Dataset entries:
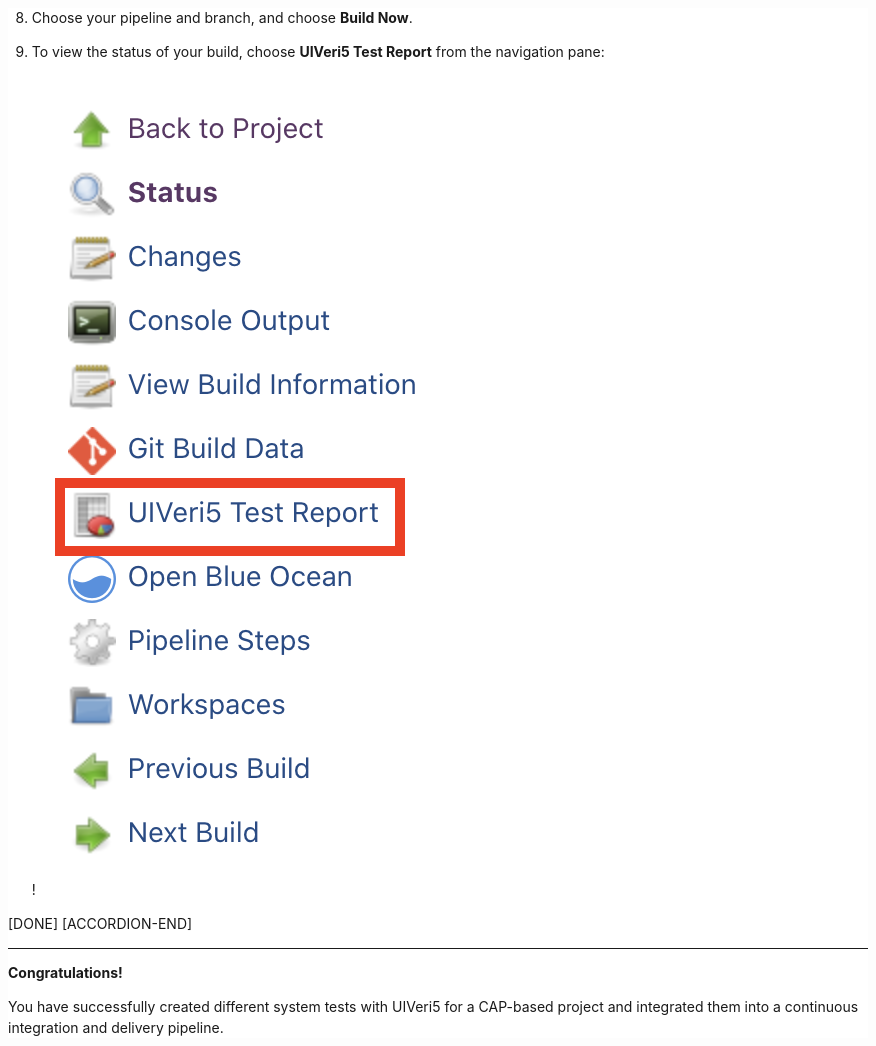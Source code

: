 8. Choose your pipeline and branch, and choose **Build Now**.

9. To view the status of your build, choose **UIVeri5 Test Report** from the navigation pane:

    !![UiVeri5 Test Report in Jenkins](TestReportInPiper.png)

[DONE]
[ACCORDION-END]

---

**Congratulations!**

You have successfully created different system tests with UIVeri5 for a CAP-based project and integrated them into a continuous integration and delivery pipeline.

--

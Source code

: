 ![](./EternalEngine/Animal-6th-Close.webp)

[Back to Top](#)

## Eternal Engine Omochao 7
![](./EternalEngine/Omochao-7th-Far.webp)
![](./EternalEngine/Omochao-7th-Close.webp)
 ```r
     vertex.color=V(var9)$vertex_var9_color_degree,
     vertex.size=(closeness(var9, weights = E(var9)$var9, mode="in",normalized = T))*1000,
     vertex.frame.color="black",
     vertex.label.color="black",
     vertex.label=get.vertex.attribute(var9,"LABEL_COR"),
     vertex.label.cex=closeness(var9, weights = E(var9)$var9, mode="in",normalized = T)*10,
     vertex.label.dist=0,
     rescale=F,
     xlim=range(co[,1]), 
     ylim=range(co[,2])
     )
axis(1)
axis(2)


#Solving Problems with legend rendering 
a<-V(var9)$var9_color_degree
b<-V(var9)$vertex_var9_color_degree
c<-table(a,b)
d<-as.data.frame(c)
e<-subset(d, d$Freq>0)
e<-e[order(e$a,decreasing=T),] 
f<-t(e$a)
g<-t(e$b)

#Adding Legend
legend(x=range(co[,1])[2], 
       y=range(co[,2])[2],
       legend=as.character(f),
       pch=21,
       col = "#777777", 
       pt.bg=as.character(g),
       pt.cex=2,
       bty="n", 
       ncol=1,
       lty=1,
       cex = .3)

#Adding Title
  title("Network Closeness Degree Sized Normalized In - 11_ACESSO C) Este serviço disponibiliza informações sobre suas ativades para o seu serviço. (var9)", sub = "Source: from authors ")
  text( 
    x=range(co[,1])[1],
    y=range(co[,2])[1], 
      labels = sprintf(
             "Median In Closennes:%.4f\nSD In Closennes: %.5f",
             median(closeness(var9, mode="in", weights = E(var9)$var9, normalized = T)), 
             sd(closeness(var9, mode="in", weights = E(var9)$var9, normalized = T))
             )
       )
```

TASK DESCRIPTION: Only the number is wanted: how many lines in the entries above contain the word "your"?

ANSWER: 2